Rev. Cathy Schuyler; Ash Wednesday

Quarryville United Methodist Church for the CPQ charge; February 26, 2020


Appreciating Ash Wednesday and Lent doesn’t come easy for me.  I don’t like to be told I’m wrong.  Perhaps some of you know that all too well; if so, I apologize. Because I am wrong.  Not all the time, but sometimes, probably even more than sometimes.  And I’m not the only one who is wrong sometimes.  We all are.   Ash Wednesday challenges us to own that truth.  We don’t always get it right. 


Father Billy Critchley-Menor was a kid when we were in Duluth.  He’s now a Jesuit priest, writing a blog as part of his ministry.  He reflects on Ash Wednesday’s good news that we aren’t alone in our sin.


There is something I find at Mass on Ash Wednesday that I don’t find elsewhere. Nowhere besides here do I step in line with old ladies in purple sweaters, fellow students, elderly widows, the nuns, the homeless, the workers on lunch hour, the priests, and the University president to face our shame, imperfections, and our transgressions, together.

In Lent, I am reminded that Church is a safe space for sinners. I come here willingly to be reminded of my failure and need for repentance. But I also come here, surrounded by so many others, to be told that failure and the need for repentance is normal. Far from self-improvement or self-empowerment, here I am reminded that “self” is needy and dependent.

That truth sets me free. Because it is hard to examine my life and look at the ways I have hurt people. It’s uncomfortable to confront my selfishness, or my complacency in a culture of sexism, racism, and consumerism. It is inconvenient to feel shame for my waste and my greed and my pride. It is inconvenient to give things up. And if it wasn’t for Church, I probably wouldn’t do those things.

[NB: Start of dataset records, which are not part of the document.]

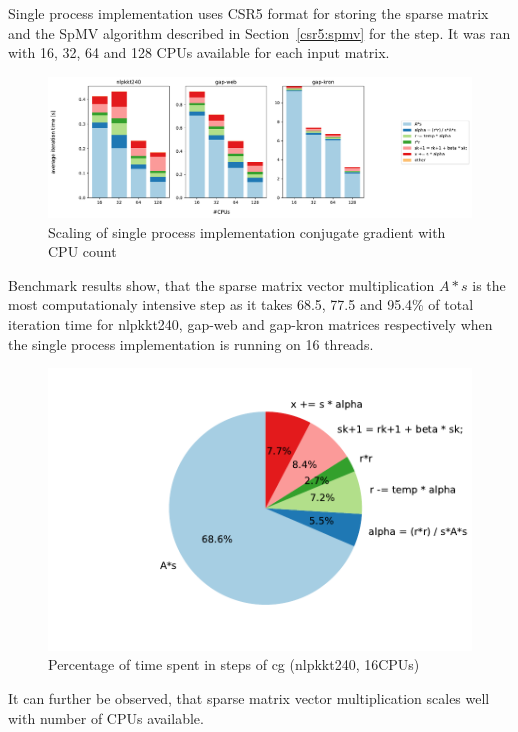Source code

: \documentclass[thesis=M,english]{FITthesis}[2019/12/23]
\begin{document}
Single process implementation uses CSR5 format for storing the sparse matrix and the
SpMV algorithm  described in Section~\ref{csr5:spmv} for the  step. It was ran
with 16, 32, 64 and 128 CPUs available for each input matrix.

\begin{figure}[htp]
    \centering
    \includegraphics[scale=0.35]{static/single_process.pdf}
    \caption{Scaling of single process implementation conjugate gradient with CPU count}
\end{figure}

Benchmark results show, that the sparse matrix vector multiplication
$A * s$ is the most computationaly intensive step as it takes 68.5, 77.5 and 95.4\% of
total iteration time for nlpkkt240, gap-web and gap-kron matrices respectively when
the single process implementation is running on 16 threads.


\begin{figure}[htp]
    \centering
    \includegraphics[scale=0.6]{static/cg_sp_nlpkkt240_16.pdf}
    \caption{Percentage of time spent in steps of cg (nlpkkt240, 16CPUs)}
\end{figure}


It can further be observed, that sparse matrix vector multiplication scales well with
number of CPUs available.
\end{document}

So in Lent, I do give something up. I happily give up the dreadful task of relying on myself.

Ash Wednesday and Lent are the times we set aside in the church to remember that, to remember our sin and God’s mercy. Because we forget. Our tendency as humans, regular humans, is to focus our attention on ourselves.  To remember the times we get things right; to focus on the control we exert over our own lives and the wise and clever things we do.  Most of us are willing to overlook and explain away those things we do that are not of love or that are unjust.  Lent, then, is a tool, a tool that generations of Christians have found useful, to refocus the life of a Jesus-follower on God.  Some people fast, because it’s a helpful way to remember the truth that we are very physical creatures, and that hunger is a way to remind ourselves that our neighbors hunger frequently, that God who created us all asks that we not forget those neighbors, but care for them.  A fast is not put before you as a requirement, that you are to undertake unwillingly or as a burden.  It is a discipline.  Maybe a deliberate fast, or some other kind of a discipline might help you refocus your heart on God’s ways.  A voluntary discipline might renew a regular connection with God in your life. 


The word from Isaiah makes it clear that God is not demanding, not even asking, that you fast from chocolate or strawberries and continue to treat people poorly.  That’s precisely the opposite of what God’s intention is for any of us.  If you can devote your life and your time to feeding the poor and housing the homeless, and you can also focus some time on delving into the life of Jesus to find peace in your heart and work for peace in the world, go for it.  Leave the discipline of Lent behind and live God’s gracious love in all that you do. 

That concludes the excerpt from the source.